_What you are asked to do_
Would you please copy every line below that includes the string "tools"?

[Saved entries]
________________________

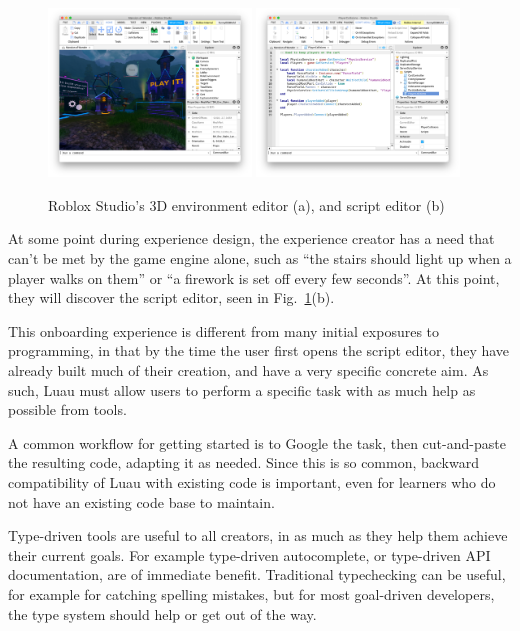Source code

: \documentclass[acmsmall]{acmart}
\begin{document}
\begin{figure}
\includegraphics[width=0.48\textwidth]{studio-mow.png}
\includegraphics[width=0.48\textwidth]{studio-script-editor.png}
\caption{Roblox Studio's 3D environment editor (a), and script editor (b)}
\label{fig:studio}
\end{figure}

At some point during experience design, the experience creator has a need
that can't be met by the game engine alone, such as ``the stairs should
light up when a player walks on them'' or ``a firework is set off
every few seconds''. At this point, they will discover the script
editor, seen in Fig.~\ref{fig:studio}(b).

This onboarding experience is different from many initial exposures to
programming, in that by the time the user first opens the script
editor, they have already built much of their creation, and have a
very specific concrete aim. As such, Luau must allow users to perform a
specific task with as much help as possible from tools.

A common workflow for getting started is to Google the task, then
cut-and-paste the resulting code, adapting it as needed.  Since this
is so common, backward compatibility of Luau with existing code is
important, even for learners who do not have an existing code base to
maintain.

Type-driven tools are useful to all creators, in as much as they help
them achieve their current goals. For example type-driven
autocomplete, or type-driven API documentation, are of immediate
benefit. Traditional typechecking can be useful, for example for
catching spelling mistakes, but for most goal-driven developers, the
type system should help or get out of the way.
\end{document}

________________________

_Solution to this exercise_
specific task with as much help as possible from tools.
Type-driven tools are useful to all creators, in as much as they help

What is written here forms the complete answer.